A more recent article on pelvic inflammatory disease is available.

Patient information: See related handout on pelvic inflammatory disease, written by the author of this article.

Author disclosure: No relevant financial affiliations to disclose.

Pelvic inflammatory disease is a polymicrobial infection of the upper genital tract. It primarily affects young, sexually active women. The diagnosis is made clinically; no single test or study is sensitive or specific enough for a definitive diagnosis. Pelvic inflammatory disease should be suspected in at risk patients who present with pelvic or lower abdominal pain with no identified etiology, and who have cervical motion, uterine, or adnexal tenderness. Chlamydia trachomatis and Neisseria gonorrhoeae are the most commonly implicated microorganisms; however, other microorganisms may be involved. The spectrum of disease ranges from asymptomatic to life-threatening tubo-ovarian abscess. Patients should be treated empirically, even if they present with few symptoms. Most women can be treated successfully as outpatients with a single dose of a parenteral cephalosporin plus oral doxycycline, with or without oral metronidazole. Delay in treatment may lead to major sequelae, including chronic pelvic pain, ectopic pregnancy, and infertility. Hospitalization and parenteral treatment are recommended if the patient is pregnant, has human immunodeficiency virus infection, does not respond to oral medication, or is severely ill. Strategies for preventing pelvic inflammatory disease include routine screening for chlamydia and patient education.

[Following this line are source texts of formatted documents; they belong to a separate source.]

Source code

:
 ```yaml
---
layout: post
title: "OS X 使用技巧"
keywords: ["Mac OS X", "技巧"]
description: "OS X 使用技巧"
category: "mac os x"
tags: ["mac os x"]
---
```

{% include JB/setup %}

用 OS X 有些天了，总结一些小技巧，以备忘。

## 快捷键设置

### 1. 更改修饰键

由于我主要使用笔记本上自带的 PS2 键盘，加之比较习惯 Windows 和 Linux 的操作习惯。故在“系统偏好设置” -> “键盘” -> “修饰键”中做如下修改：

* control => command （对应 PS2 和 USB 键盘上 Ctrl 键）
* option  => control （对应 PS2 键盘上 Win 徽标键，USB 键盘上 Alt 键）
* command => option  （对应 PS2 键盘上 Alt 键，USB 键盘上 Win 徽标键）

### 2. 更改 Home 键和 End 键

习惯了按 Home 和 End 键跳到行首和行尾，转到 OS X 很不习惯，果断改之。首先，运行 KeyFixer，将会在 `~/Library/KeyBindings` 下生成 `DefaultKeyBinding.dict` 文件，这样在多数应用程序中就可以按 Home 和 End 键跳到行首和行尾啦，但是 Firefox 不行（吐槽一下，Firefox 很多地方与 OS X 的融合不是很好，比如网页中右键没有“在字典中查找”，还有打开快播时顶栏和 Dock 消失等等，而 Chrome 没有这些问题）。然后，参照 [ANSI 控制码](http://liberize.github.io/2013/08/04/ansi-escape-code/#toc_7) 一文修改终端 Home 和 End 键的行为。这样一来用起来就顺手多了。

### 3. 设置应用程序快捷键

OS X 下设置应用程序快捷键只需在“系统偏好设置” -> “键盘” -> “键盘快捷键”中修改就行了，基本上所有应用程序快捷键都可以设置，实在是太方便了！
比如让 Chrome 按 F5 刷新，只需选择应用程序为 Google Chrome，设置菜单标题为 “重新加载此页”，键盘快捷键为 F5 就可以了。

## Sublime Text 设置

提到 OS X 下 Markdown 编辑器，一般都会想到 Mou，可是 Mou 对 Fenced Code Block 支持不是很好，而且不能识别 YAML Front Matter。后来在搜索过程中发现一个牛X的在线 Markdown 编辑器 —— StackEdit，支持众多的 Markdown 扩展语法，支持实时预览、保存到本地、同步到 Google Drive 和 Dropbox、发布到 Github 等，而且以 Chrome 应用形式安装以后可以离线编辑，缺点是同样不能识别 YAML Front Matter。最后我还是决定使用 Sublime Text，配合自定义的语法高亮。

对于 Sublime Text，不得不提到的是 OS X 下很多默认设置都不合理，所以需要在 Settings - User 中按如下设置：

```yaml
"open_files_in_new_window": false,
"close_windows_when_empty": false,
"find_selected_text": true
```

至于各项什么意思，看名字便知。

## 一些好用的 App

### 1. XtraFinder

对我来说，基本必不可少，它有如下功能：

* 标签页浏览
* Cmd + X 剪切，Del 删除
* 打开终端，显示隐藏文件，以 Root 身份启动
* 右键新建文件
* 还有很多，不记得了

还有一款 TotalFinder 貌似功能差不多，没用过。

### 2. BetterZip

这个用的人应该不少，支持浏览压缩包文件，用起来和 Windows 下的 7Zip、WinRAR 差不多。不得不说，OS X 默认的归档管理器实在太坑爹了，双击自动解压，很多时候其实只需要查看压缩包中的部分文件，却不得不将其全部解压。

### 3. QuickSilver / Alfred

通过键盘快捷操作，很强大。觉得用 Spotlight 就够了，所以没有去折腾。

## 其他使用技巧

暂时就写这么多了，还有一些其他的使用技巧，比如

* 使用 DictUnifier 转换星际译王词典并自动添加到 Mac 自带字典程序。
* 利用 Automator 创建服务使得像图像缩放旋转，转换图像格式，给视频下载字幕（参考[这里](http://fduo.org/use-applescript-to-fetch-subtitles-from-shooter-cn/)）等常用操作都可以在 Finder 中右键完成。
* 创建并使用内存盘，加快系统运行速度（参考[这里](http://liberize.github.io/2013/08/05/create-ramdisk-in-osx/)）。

Pelvic inflammatory disease (PID) is a polymicrobial infection of the upper genital tract that primarily affects young, sexually active women. There are 750,000 cases of PID each year in the United States, mainly in women 15 to 29 years of age.1 This number has remained constant since the early 1990s, after decreasing in the previous decades. Most women are treated in the outpatient setting. The number of hospitalizations has steadily decreased over the past decade.1 The cost of PID is approximately $2,000 per patient, which equals about $1.5 billion annually.2 It is estimated that 80 to 90 percent of women with a genital chlamydial infection and 10 percent with gonorrheal infection are asymptomatic. Approximately 10 to 20 percent of women with chlamydial or gonorrheal infections may develop PID if not treated. Women with PID have a 20 percent chance of developing infertility from tubal scarring, a 9 percent chance of having an ectopic pregnancy, and an 18 percent chance of developing chronic pelvic pain.3,4 In 2010, the Centers for Disease Control and Prevention updated its PID guidelines, which are the basis of this review.5

Clinical recommendationEvidence ratingReferences
No single clinical finding or laboratory test is sensitive or specific enough to definitively diagnose PID.C7
Empiric antibiotic treatment should be initiated at the time of presentation in patients with symptoms suspicious for PID, even if the diagnosis has not been confirmed.B15
Women with mild to moderate PID may receive outpatient oral medical treatment without increased risk of long-term sequelae.B18, 19
Unless there is proven sensitivity, fluoroquinolones should not be used in women with PID because of widespread resistance in Neisseria gonorrhoeae; a parenteral cephalosporin is recommended instead.C20
Screening for lower genital tract chlamydial infection in younger and high-risk populations is recommended to reduce the incidence of PID. Asymptomatic disease should be treated.A26, 27
The frequency and cost-effectiveness of screening for asymptomatic lower genital tract chlamydial infection are not clear.C28, 29


The microorganisms that are implicated in PID are thought to spread in three ways:

  • Intra-abdominally, traveling from the cervix to the endometrium, through the salpinx, and into the peritoneal cavity (causing endometritis, salpingitis, tubo-ovarian abscess, or pelvic peritonitis)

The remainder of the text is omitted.